**Task brief**
Copy the complete listing that follows, letter for letter.

#### Dataset records

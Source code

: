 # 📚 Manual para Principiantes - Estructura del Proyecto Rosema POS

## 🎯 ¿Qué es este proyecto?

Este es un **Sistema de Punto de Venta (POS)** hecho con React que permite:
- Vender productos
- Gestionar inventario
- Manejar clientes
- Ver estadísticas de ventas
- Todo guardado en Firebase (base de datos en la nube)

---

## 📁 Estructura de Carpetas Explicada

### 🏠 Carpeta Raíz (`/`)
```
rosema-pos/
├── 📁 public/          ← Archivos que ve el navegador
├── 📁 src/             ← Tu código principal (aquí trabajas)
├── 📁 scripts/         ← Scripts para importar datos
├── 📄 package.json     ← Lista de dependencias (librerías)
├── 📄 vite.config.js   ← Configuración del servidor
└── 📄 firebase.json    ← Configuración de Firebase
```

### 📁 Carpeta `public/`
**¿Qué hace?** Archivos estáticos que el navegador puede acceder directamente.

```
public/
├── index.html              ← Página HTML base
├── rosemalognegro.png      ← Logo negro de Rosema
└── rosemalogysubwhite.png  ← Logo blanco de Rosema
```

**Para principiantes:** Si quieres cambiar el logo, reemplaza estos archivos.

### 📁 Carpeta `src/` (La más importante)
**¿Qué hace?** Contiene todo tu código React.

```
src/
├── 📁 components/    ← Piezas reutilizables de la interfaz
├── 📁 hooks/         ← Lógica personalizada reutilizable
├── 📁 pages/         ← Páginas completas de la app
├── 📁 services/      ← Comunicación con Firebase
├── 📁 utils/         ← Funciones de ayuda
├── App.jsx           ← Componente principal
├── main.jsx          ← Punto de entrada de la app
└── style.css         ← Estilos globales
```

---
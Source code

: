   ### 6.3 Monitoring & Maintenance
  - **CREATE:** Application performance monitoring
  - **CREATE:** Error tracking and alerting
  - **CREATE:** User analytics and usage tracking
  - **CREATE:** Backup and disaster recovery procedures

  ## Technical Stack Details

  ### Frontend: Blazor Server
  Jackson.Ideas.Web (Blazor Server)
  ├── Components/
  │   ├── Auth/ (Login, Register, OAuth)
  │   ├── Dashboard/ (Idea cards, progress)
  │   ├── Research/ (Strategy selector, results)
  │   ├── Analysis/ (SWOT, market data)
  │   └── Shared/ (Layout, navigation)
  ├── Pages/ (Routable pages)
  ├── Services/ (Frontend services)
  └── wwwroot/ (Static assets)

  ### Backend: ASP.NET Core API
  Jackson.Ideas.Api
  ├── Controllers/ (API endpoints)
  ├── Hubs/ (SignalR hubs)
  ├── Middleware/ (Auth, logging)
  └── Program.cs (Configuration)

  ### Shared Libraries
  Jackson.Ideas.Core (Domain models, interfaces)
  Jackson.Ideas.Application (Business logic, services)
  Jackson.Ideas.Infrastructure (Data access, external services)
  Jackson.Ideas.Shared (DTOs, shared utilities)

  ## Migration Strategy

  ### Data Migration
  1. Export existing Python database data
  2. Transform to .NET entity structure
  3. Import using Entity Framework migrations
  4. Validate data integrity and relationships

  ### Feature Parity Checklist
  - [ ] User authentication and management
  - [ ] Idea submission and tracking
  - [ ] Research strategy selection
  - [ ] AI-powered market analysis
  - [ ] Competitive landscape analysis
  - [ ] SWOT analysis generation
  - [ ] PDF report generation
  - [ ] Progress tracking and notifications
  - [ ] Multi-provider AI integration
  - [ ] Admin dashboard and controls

########

**Result**
Source code

: # 📚 Manual para Principiantes - Estructura del Proyecto Rosema POS

## 🎯 ¿Qué es este proyecto?

Este es un **Sistema de Punto de Venta (POS)** hecho con React que permite:
- Vender productos
- Gestionar inventario
- Manejar clientes
- Ver estadísticas de ventas
- Todo guardado en Firebase (base de datos en la nube)

---

## 📁 Estructura de Carpetas Explicada

### 🏠 Carpeta Raíz (`/`)
```
rosema-pos/
├── 📁 public/          ← Archivos que ve el navegador
├── 📁 src/             ← Tu código principal (aquí trabajas)
├── 📁 scripts/         ← Scripts para importar datos
├── 📄 package.json     ← Lista de dependencias (librerías)
├── 📄 vite.config.js   ← Configuración del servidor
└── 📄 firebase.json    ← Configuración de Firebase
```

### 📁 Carpeta `public/`
**¿Qué hace?** Archivos estáticos que el navegador puede acceder directamente.

```
public/
├── index.html              ← Página HTML base
├── rosemalognegro.png      ← Logo negro de Rosema
└── rosemalogysubwhite.png  ← Logo blanco de Rosema
```

**Para principiantes:** Si quieres cambiar el logo, reemplaza estos archivos.

### 📁 Carpeta `src/` (La más importante)
**¿Qué hace?** Contiene todo tu código React.

```
src/
├── 📁 components/    ← Piezas reutilizables de la interfaz
├── 📁 hooks/         ← Lógica personalizada reutilizable
├── 📁 pages/         ← Páginas completas de la app
├── 📁 services/      ← Comunicación con Firebase
├── 📁 utils/         ← Funciones de ayuda
├── App.jsx           ← Componente principal
├── main.jsx          ← Punto de entrada de la app
└── style.css         ← Estilos globales
```

---
Source code

:   ### 6.3 Monitoring & Maintenance
  - **CREATE:** Application performance monitoring
  - **CREATE:** Error tracking and alerting
  - **CREATE:** User analytics and usage tracking
  - **CREATE:** Backup and disaster recovery procedures

  ## Technical Stack Details

  ### Frontend: Blazor Server
  Jackson.Ideas.Web (Blazor Server)
  ├── Components/
  │   ├── Auth/ (Login, Register, OAuth)
  │   ├── Dashboard/ (Idea cards, progress)
  │   ├── Research/ (Strategy selector, results)
  │   ├── Analysis/ (SWOT, market data)
  │   └── Shared/ (Layout, navigation)
  ├── Pages/ (Routable pages)
  ├── Services/ (Frontend services)
  └── wwwroot/ (Static assets)

  ### Backend: ASP.NET Core API
  Jackson.Ideas.Api
  ├── Controllers/ (API endpoints)
  ├── Hubs/ (SignalR hubs)
  ├── Middleware/ (Auth, logging)
  └── Program.cs (Configuration)

  ### Shared Libraries
  Jackson.Ideas.Core (Domain models, interfaces)
  Jackson.Ideas.Application (Business logic, services)
  Jackson.Ideas.Infrastructure (Data access, external services)
  Jackson.Ideas.Shared (DTOs, shared utilities)

  ## Migration Strategy

  ### Data Migration
  1. Export existing Python database data
  2. Transform to .NET entity structure
  3. Import using Entity Framework migrations
  4. Validate data integrity and relationships

  ### Feature Parity Checklist
  - [ ] User authentication and management
  - [ ] Idea submission and tracking
  - [ ] Research strategy selection
  - [ ] AI-powered market analysis
  - [ ] Competitive landscape analysis
  - [ ] SWOT analysis generation
  - [ ] PDF report generation
  - [ ] Progress tracking and notifications
  - [ ] Multi-provider AI integration
  - [ ] Admin dashboard and controls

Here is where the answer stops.